Nel caso di specie, la Corte d’appello ha triplicato la liquidazione delle spese rispetto alla richiesta del difensore, che, nell’indicare il compenso, aveva evidentemente ponderato la natura delle attivita’ svolte, senza alcuna motivazione.
Spese processuali e l’esercizio del potere discrezionale del giudice
Il ricorso va, pertanto, accolto; la sentenza impugnata va cassata e rinviata alla Corte d’appello di Milano in diversa composizione che applichera’ i seguenti principi di diritto:
” In tema di liquidazione delle spese processuali ai sensi del Decreto Ministeriale n. 55 del 2014, l’esercizio del potere discrezionale del giudice, contenuto tra il minimo e il massimo, non e’ soggetto a sindacato di legittimita’, attenendo pur sempre a parametri fissati dalla tabella, mentre la motivazione e’ doverosa allorquando il giudice decida di aumentare o diminuire ulteriormente gli importi da riconoscere, essendo necessario, in tal caso, che siano controllabili le ragioni che giustificano lo scostamento e la misura di questo”.

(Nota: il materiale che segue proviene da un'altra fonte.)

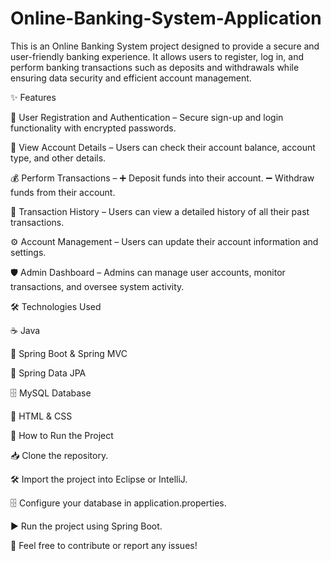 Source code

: # Online-Banking-System-Application
This is an Online Banking System project designed to provide a secure and user-friendly banking experience. It allows users to register, log in, and perform banking transactions such as deposits and withdrawals while ensuring data security and efficient account management.

✨ Features

🔐 User Registration and Authentication – Secure sign-up and login functionality with encrypted passwords.

🧾 View Account Details – Users can check their account balance, account type, and other details.

💰 Perform Transactions – ➕ Deposit funds into their account. ➖ Withdraw funds from their account.

📜 Transaction History – Users can view a detailed history of all their past transactions.

⚙️ Account Management – Users can update their account information and settings.

🛡️ Admin Dashboard – Admins can manage user accounts, monitor transactions, and oversee system activity.

🛠️ Technologies Used

☕ Java

🌿 Spring Boot & Spring MVC

📄 Spring Data JPA

🗄️ MySQL Database

🎨 HTML & CSS

🚀 How to Run the Project

📥 Clone the repository.

🛠️ Import the project into Eclipse or IntelliJ.

🗄️ Configure your database in application.properties.

▶️ Run the project using Spring Boot.

🤝 Feel free to contribute or report any issues!
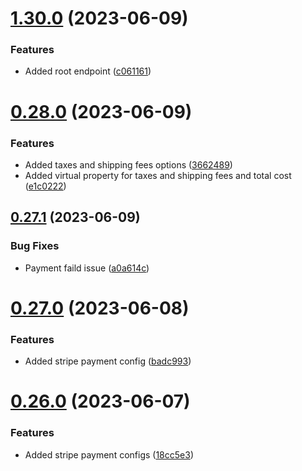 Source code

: # [1.30.0](https://github.com/hossainchisty/eCommerce-Backend-API/compare/v0.28.0...v1.30.0) (2023-06-09)


### Features

* Added root endpoint ([c061161](https://github.com/hossainchisty/eCommerce-Backend-API/commit/c061161a89e23c8fdfe8ced9c97c4d6a78a83e8a))



# [0.28.0](https://github.com/hossainchisty/eCommerce-Backend-API/compare/v0.27.1...v0.28.0) (2023-06-09)


### Features

* Added taxes and shipping fees options ([3662489](https://github.com/hossainchisty/eCommerce-Backend-API/commit/36624896b583243cb80ddca4ca025c3a221c7503))
* Added virtual property for taxes and shipping fees and total cost ([e1c0222](https://github.com/hossainchisty/eCommerce-Backend-API/commit/e1c02224813a5b67642f7b2267061b69e0b2a3ad))



## [0.27.1](https://github.com/hossainchisty/eCommerce-Backend-API/compare/v0.27.0...v0.27.1) (2023-06-09)


### Bug Fixes

* Payment faild issue ([a0a614c](https://github.com/hossainchisty/eCommerce-Backend-API/commit/a0a614c036497148015bcd1a2e1a2795587390d7))



# [0.27.0](https://github.com/hossainchisty/eCommerce-Backend-API/compare/v0.26.0...v0.27.0) (2023-06-08)


### Features

* Added stripe payment config ([badc993](https://github.com/hossainchisty/eCommerce-Backend-API/commit/badc993e21bd69c226d895c088e7b98c3b18686f))



# [0.26.0](https://github.com/hossainchisty/eCommerce-Backend-API/compare/v0.25.0...v0.26.0) (2023-06-07)


### Features

* Added stripe payment configs ([18cc5e3](https://github.com/hossainchisty/eCommerce-Backend-API/commit/18cc5e37fc82637b1daf2a7e5df28f45e756d0b4))



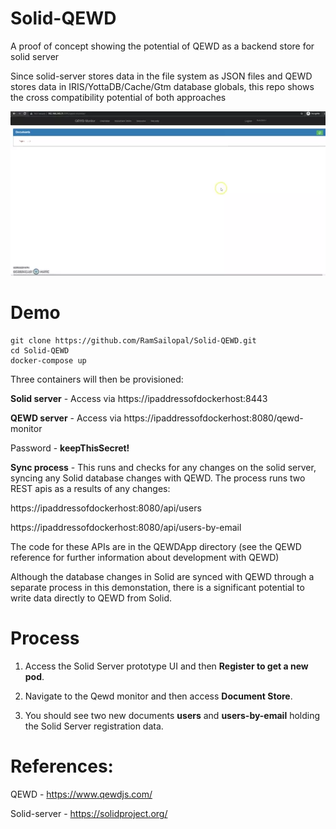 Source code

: # Solid-QEWD

A proof of concept showing the potential of QEWD as a backend store for solid server

Since solid-server stores data in the file system as JSON files and QEWD stores data in IRIS/YottaDB/Cache/Gtm database globals, this repo shows the cross compatibility potential of both approaches

![Alt text](solid-qewd.webp?raw=true "QEWD with Solid Server")

# Demo

    git clone https://github.com/RamSailopal/Solid-QEWD.git
    cd Solid-QEWD
    docker-compose up
    
Three containers will then be provisioned:

**Solid server** - Access  via https://ipaddressofdockerhost:8443

**QEWD server** - Access via https://ipaddressofdockerhost:8080/qewd-monitor

Password - **keepThisSecret!**
              
              
**Sync process** - This runs and checks for any changes on the solid server, syncing any Solid  database changes with QEWD. The process runs two REST apis as a results of any changes:


https://ipaddressofdockerhost:8080/api/users
               
https://ipaddressofdockerhost:8080/api/users-by-email
               
The code for these APIs are in the QEWDApp directory (see the QEWD reference for further information about development with QEWD)

Although the database changes in Solid are synced with QEWD through a separate process in this demonstation, there is a significant potential to write data directly to QEWD from Solid.

# Process

1) Access the Solid Server prototype UI and then **Register to get a new pod**.

2) Navigate to the Qewd monitor and then access **Document Store**. 
 
3) You should see two new documents **users** and **users-by-email** holding the Solid Server registration data.



# References:

QEWD - https://www.qewdjs.com/

Solid-server - https://solidproject.org/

“Quando la parte presenta la nota delle spese, secondo quanto e’ previsto dall’articolo 75 disp. att. c.p.c., specificando la somma domandata, il giudice non puo’ attribuire alla parte, a titolo di rimborso delle spese, una somma di entita’ superiore”.
Il giudice di rinvio provvedera’ anche in ordine alle spese relative al presente giudizio di legittimita’.
P.Q.M.
accoglie il ricorso, cassa la sentenza impugnata e rinvia, anche per le spese del giudizio di legittimita’, alla Corte d’appello di Milano in diversa composizione.
In caso di diffusione omettere le generalità e gli altri dati identificativi dei soggetti interessati nei termini indicati.